Monday, August 5, 2013


Modern antibiotic treatment for various diseases started after the discovery of Penicillin in 1928 and man has been discovering more and more antibiotics with increasing potency. However the golden age of antibiotics seems to be fading fast with the disease vectors developing capability to withstand the lethal action of most antibiotics presently available in the arsenal. The pharmaceutical industry is slowing down its research to come out with new antibiotics because of the astronomical cost involved for such efforts and the increasingly rigid standards for safety establishment by the regulatory authorities world over. It is against such a bleak canvas that the new discovery reported from the US by a group of research scientists which claims that some chemicals can disrupt the protein synthesis in the invading cells of pathogens disabling their ability to replicate. This molecular approach involving screening of thousands of chemical molecules is tedious and time consuming. Years of research seems to have been rewarded with a single chemical identified by them capable of tackling virulent E.coli, Shigella bacteria, Mycobacterium and Anthrax  without harming the host body. Here is a take on this exciting development.

To discover which small molecules might be capable of disrupting trans-translation, the team began with a process called high-throughput screening -- a method of trying out many thousands of small molecules with the hope of discovering one or more that might be effective at combating certain pathogens. "Our team tested about 663,000 different molecules against a strain of E. coli bacteria and monitored how they were affecting its trans-translation process," Keiler said. At the end of this phase of testing, Keiler and his team had found 46 different molecules that appeared to be effective in disrupting the trans-translation process. The next step was to test these molecules' performance in another genus of bacteria (Shigella) that is known to cause food poisoning.
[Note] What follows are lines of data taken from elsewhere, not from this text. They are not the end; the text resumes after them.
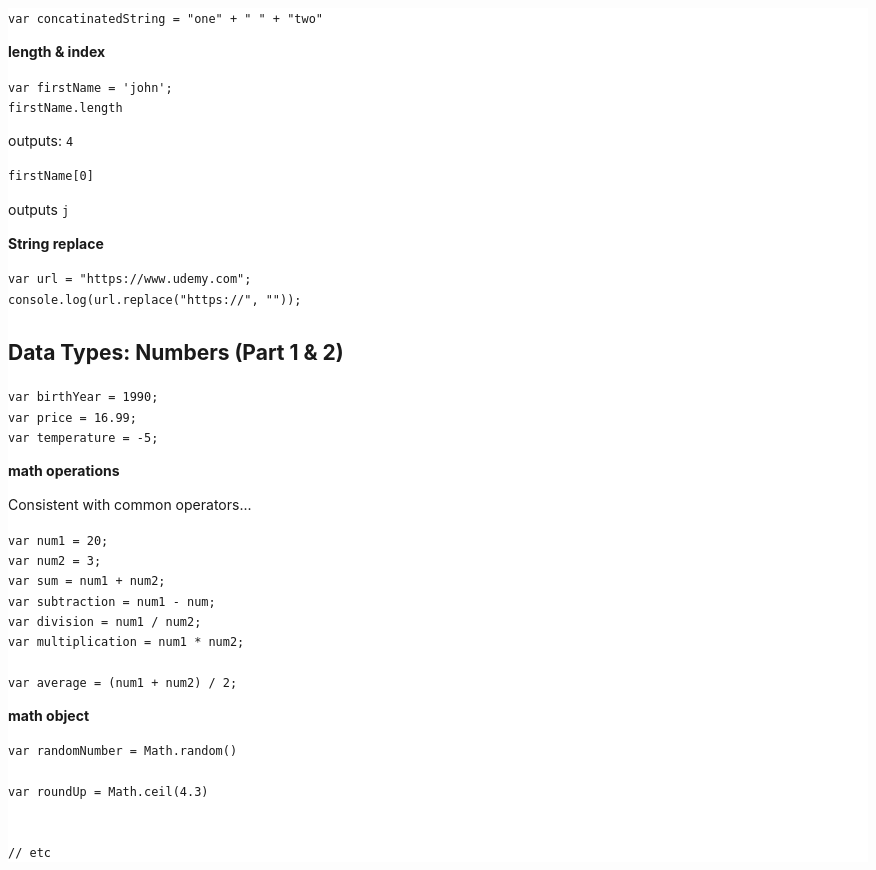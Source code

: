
 ```
var concatinatedString = "one" + " " + "two"
```

**length & index**

```
var firstName = 'john';
firstName.length
```

outputs: `4`

```
firstName[0]
```

outputs `j`

**String replace**

```
var url = "https://www.udemy.com";
console.log(url.replace("https://", ""));
```

## Data Types: Numbers (Part 1 & 2)

```
var birthYear = 1990;
var price = 16.99;
var temperature = -5;
```

**math operations**

Consistent with common operators...

```
var num1 = 20;
var num2 = 3;
var sum = num1 + num2;
var subtraction = num1 - num;
var division = num1 / num2;
var multiplication = num1 * num2;

var average = (num1 + num2) / 2;
```

**math object**

```
var randomNumber = Math.random()

var roundUp = Math.ceil(4.3)


// etc
```
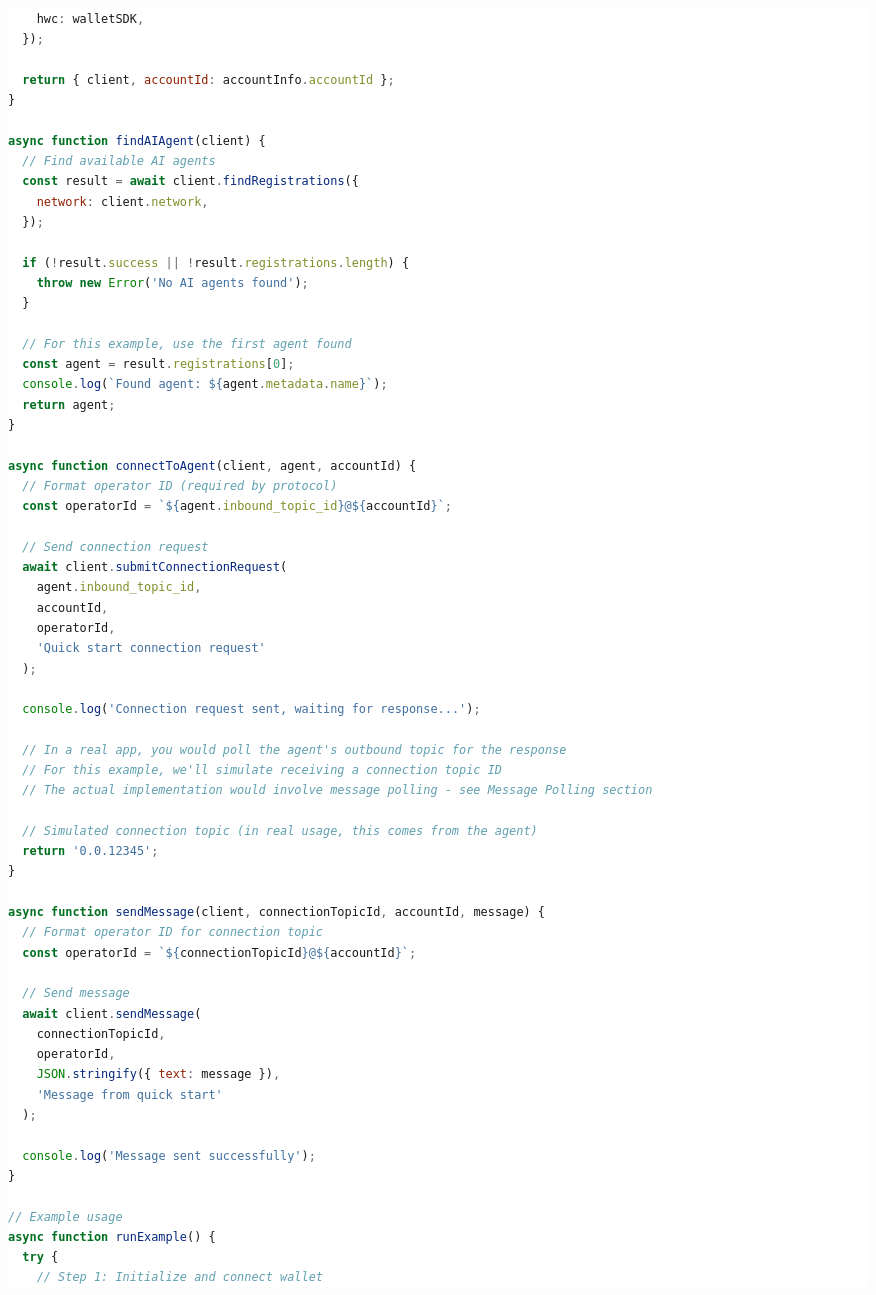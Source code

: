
 ```javascript
    hwc: walletSDK,
  });

  return { client, accountId: accountInfo.accountId };
}

async function findAIAgent(client) {
  // Find available AI agents
  const result = await client.findRegistrations({
    network: client.network,
  });

  if (!result.success || !result.registrations.length) {
    throw new Error('No AI agents found');
  }

  // For this example, use the first agent found
  const agent = result.registrations[0];
  console.log(`Found agent: ${agent.metadata.name}`);
  return agent;
}

async function connectToAgent(client, agent, accountId) {
  // Format operator ID (required by protocol)
  const operatorId = `${agent.inbound_topic_id}@${accountId}`;

  // Send connection request
  await client.submitConnectionRequest(
    agent.inbound_topic_id,
    accountId,
    operatorId,
    'Quick start connection request'
  );

  console.log('Connection request sent, waiting for response...');

  // In a real app, you would poll the agent's outbound topic for the response
  // For this example, we'll simulate receiving a connection topic ID
  // The actual implementation would involve message polling - see Message Polling section

  // Simulated connection topic (in real usage, this comes from the agent)
  return '0.0.12345';
}

async function sendMessage(client, connectionTopicId, accountId, message) {
  // Format operator ID for connection topic
  const operatorId = `${connectionTopicId}@${accountId}`;

  // Send message
  await client.sendMessage(
    connectionTopicId,
    operatorId,
    JSON.stringify({ text: message }),
    'Message from quick start'
  );

  console.log('Message sent successfully');
}

// Example usage
async function runExample() {
  try {
    // Step 1: Initialize and connect wallet
```

  [key: string]: any;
This genus is related to Salmonella and to the organism that causes anthrax (Bacillus anthracis), which sometimes can be lethal in humans and other animals. "Of the 46 molecules that were shown to affect trans-translation, one called KKL-35 jumped out as the most promising," Keiler said. "We found that the KKL-35 molecule inhibits the growth of very distantly related bacteria, and this suggests that it may have antibiotic activity against a very broad spectrum of species." As for the Shigella and Bacillus anthracis bacteria, Keiler said his team was able to show that, "in the presence of the KKL-35 molecule, these cells died specifically because the molecule halted the trans-translation process." Keiler's team also found that, compared with currently used tuberculosis drug therapies, the KKL-35 molecule was 100-times more effective at inhibiting the growth of the strain of bacteria that causes tuberculosis (Mycobacterium tuberculosis). Keiler added that one of the most exciting features of an antibiotic designed from the KKL-35 molecule is that drug resistance is not very likely to develop in mutant strains of the targeted bacteria. "In our laboratory experiments, we found no mutant strains that were resistant to KKL-35," Keiler said. "Resistant mutants probably could evolve eventually, but at least it looks like it will be very difficult. That means resistant mutants might be slow to arise and spread."

It is understandable that the successful scientists did not want to reveal the identity of the chemical as the expenditure for development might have to be recouped by patenting the discovery. What is significant is that this work has opened a new line of investigation that has potential to discover many more molecules with antibacterial potency. The claim that use of chemicals at molecular level does not allow the bacteria to develop resistance in the short term, though continuous use for years will only reveal whether such resistance is really not possible in this case. Of course the new development will take several years before becoming part of a standard treatment regime.